> MATERIAL TO PROCESS:

^^^^

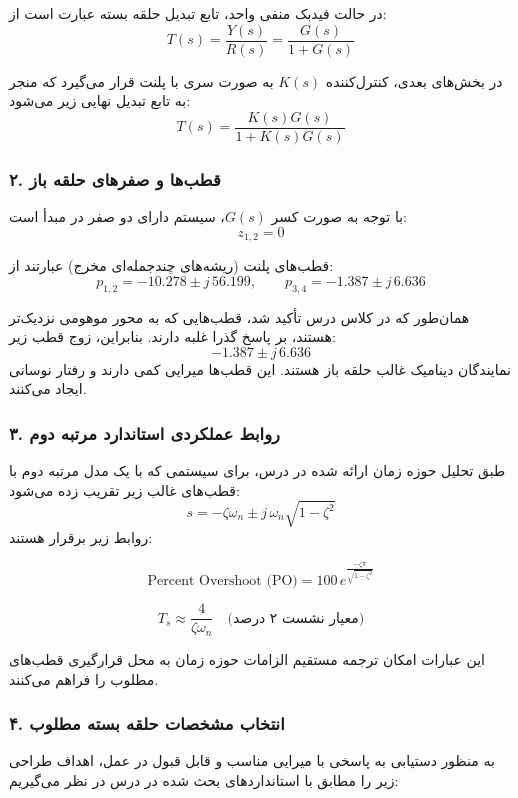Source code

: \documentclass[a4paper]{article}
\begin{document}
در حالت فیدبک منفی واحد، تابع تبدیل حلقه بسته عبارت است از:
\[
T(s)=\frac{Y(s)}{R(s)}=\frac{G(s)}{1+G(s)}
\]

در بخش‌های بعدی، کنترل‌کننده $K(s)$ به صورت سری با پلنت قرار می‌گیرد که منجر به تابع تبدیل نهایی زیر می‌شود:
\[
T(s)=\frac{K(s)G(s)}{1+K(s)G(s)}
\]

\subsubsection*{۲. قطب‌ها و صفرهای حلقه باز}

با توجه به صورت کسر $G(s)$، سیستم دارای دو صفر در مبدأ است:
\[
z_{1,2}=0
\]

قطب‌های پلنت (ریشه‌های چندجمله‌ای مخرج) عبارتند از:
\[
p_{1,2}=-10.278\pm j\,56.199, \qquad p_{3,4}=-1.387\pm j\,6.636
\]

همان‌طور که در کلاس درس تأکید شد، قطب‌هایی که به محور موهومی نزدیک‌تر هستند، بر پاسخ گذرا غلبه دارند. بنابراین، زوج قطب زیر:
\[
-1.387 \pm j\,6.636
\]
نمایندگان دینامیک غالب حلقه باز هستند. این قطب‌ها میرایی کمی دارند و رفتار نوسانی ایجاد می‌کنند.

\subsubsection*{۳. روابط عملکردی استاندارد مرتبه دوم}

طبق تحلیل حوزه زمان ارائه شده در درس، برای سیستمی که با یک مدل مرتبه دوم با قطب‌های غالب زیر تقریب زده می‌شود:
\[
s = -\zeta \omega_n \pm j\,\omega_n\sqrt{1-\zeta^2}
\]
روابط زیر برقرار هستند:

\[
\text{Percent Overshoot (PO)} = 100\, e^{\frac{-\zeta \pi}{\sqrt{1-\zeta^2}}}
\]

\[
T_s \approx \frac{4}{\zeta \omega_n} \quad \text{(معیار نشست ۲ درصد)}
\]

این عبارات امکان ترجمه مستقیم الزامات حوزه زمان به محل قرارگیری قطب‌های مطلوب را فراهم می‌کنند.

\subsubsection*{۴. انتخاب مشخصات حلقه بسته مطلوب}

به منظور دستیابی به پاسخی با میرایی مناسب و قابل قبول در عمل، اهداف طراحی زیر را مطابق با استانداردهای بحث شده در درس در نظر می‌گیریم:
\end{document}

^^^^

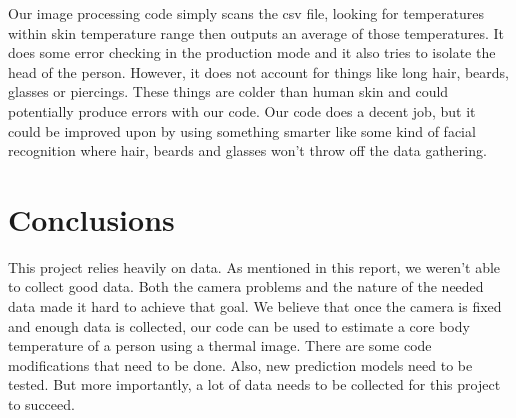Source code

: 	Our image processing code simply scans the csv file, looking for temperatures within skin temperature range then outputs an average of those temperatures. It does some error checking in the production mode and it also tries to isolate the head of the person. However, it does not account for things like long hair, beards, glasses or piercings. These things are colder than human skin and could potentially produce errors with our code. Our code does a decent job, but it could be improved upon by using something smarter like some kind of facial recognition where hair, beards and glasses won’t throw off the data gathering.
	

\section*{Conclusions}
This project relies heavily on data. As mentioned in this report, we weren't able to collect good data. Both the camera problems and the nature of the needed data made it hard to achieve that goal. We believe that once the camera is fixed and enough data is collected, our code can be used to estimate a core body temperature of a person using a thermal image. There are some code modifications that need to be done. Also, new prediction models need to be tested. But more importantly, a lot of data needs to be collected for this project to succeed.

^^^^

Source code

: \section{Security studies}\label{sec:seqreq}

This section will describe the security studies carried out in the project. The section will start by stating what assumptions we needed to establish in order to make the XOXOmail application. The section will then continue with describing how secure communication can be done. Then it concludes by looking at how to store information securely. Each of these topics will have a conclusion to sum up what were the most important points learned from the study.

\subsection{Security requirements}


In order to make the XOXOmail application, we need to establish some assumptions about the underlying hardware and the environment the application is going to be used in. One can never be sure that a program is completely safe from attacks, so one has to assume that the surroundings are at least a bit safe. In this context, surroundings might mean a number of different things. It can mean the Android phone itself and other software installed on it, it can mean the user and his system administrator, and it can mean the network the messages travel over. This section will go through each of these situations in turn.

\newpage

^^^^

> PROBLEM:
The result should be every line of the material that contains the word "بسته", so copy those lines.

> ANSWER SPACE:
در حالت فیدبک منفی واحد، تابع تبدیل حلقه بسته عبارت است از:
\subsubsection*{۴. انتخاب مشخصات حلقه بسته مطلوب}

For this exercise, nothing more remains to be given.